* [Problem to solve]: Check every line of the entries below for "enumerate", and copy the lines that have it.

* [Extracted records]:
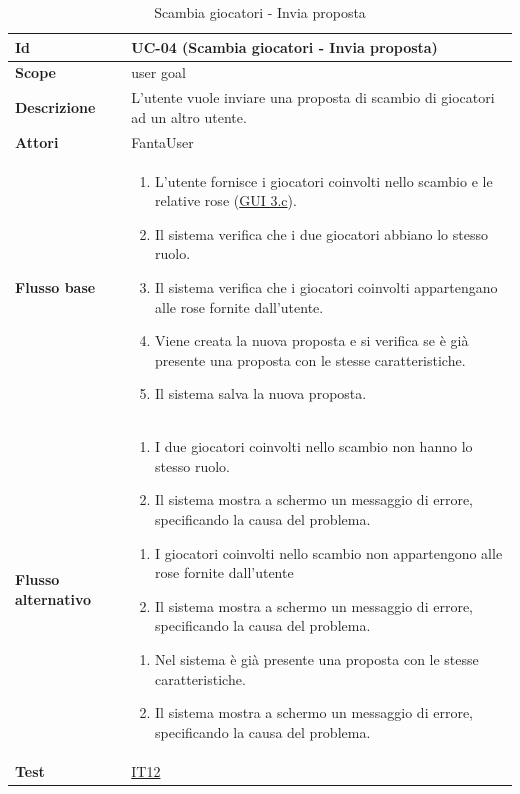 \begin{table}[H]
\caption{Scambia giocatori - Invia proposta}
\label{UC-04}

\begin{tabularx}{\textwidth}{|l|X|}
\hline
\textbf{Id} & UC-04 (Scambia giocatori - Invia proposta) \\
\hline
\textbf{Scope} & user goal \\
\hline
\textbf{Descrizione} & L'utente vuole inviare una proposta di scambio di giocatori ad un altro utente. \\
\hline
\textbf{Attori} & FantaUser \\
\hline
\textbf{Flusso base} &
\begin{enumerate}[leftmargin=*]
    \item L'utente fornisce i giocatori coinvolti nello scambio e le relative rose (\hyperref[fig:mockup_parte3]{GUI 3.c}).
    \item Il sistema verifica che i due giocatori abbiano lo stesso ruolo.
    \item Il sistema verifica che i giocatori coinvolti appartengano alle rose fornite dall'utente.
    \item Viene creata la nuova proposta e si verifica se è già presente una 
            proposta con le stesse caratteristiche.
    \item Il sistema salva la nuova proposta.
\end{enumerate} \\
\hline
\textbf{Flusso alternativo} &
\begin{enumerate}[leftmargin=*,label=2.\arabic*]
    \item I due giocatori coinvolti nello scambio non hanno lo stesso ruolo.
    \item Il sistema mostra a schermo un messaggio di errore, specificando la causa del problema.
\end{enumerate}
\begin{enumerate}[leftmargin=*,label=3.\arabic*]
    \item I giocatori coinvolti nello scambio non appartengono alle rose fornite dall'utente
    \item Il sistema mostra a schermo un messaggio di errore, specificando la causa del problema.
\end{enumerate} 
\begin{enumerate}[leftmargin=*,label=4.\arabic*]
    \item Nel sistema è già presente una proposta con le stesse caratteristiche.
    \item Il sistema mostra a schermo un messaggio di errore, specificando la causa del problema.
\end{enumerate} \\
\hline
\textbf{Test} & \hyperref[IT12]{IT12} \\
\hline
\end{tabularx}

\end{table}



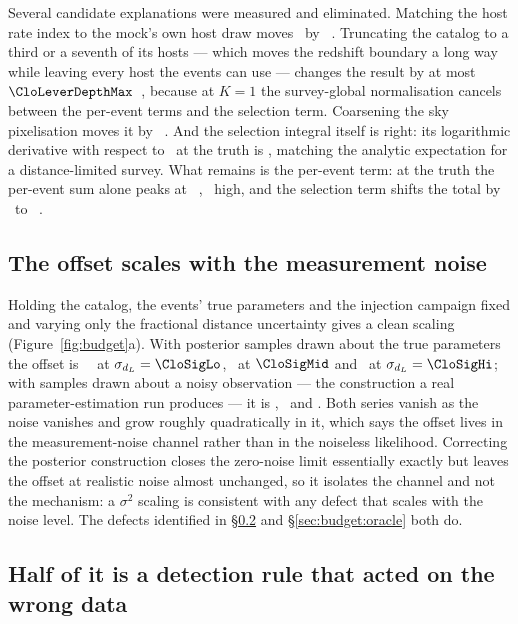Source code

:Several candidate explanations were measured and eliminated. Matching the host
rate index to the mock's own host draw moves \Hz\ by \CloLeverGamma~\kmsmpc.
Truncating the catalog to a third or a seventh of its hosts --- which moves the
redshift boundary a long way while leaving every host the events can use ---
changes the result by at most $\CloLeverDepthMax$~\kmsmpc, because at $K=1$ the
survey-global normalisation cancels between the per-event terms and the selection
term. Coarsening the sky pixelisation moves it by \CloLeverNside~\kmsmpc. And
the selection integral itself is right: its logarithmic derivative with respect
to \Hz\ at the truth is \CloDecompDlnmu, matching the analytic expectation for a
distance-limited survey. What remains is the per-event term: at the truth the
per-event sum alone peaks at \CloDecompNum~\kmsmpc, \CloDecompNumOff\ high, and
the selection term shifts the total by \CloDecompShift\ to
\CloDecompTotal~\kmsmpc.

\subsection{The offset scales with the measurement noise}
\label{sec:budget:noise}

Holding the catalog, the events' true parameters and the injection campaign fixed
and varying only the fractional distance uncertainty gives a clean scaling
(Figure~\ref{fig:budget}a). With posterior samples drawn about the true
parameters the offset is \CloTruthSigOneOff~\kmsmpc\ at
$\sigma_{d_L} = \CloSigLo$, \CloTruthSigThreeOff\ at $\CloSigMid$ and
\CloTruthSigTenOff\ at $\sigma_{d_L} = \CloSigHi$; with samples drawn about a
noisy observation --- the construction a real parameter-estimation run produces
--- it is \CloCorrSigOneOff, \CloCorrSigThreeOff\ and \CloCorrSigTenOff. Both
series vanish as the noise vanishes and grow roughly quadratically in it, which
says the offset lives in the measurement-noise channel rather than in the
noiseless likelihood. Correcting the posterior construction closes the
zero-noise limit essentially exactly but leaves the offset at realistic noise
almost unchanged, so it isolates the channel and not the mechanism: a $\sigma^2$
scaling is consistent with any defect that scales with the noise level. The
defects identified in \S\ref{sec:budget:detection} and
\S\ref{sec:budget:oracle} both do.

\subsection{Half of it is a detection rule that acted on the wrong data}
\label{sec:budget:detection}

* [Exercise answer]:
\begin{enumerate}[leftmargin=*]
\end{enumerate} \\
\begin{enumerate}[leftmargin=*,label=2.\arabic*]
\end{enumerate}
\begin{enumerate}[leftmargin=*,label=3.\arabic*]
\end{enumerate} 
\begin{enumerate}[leftmargin=*,label=4.\arabic*]
\end{enumerate} \\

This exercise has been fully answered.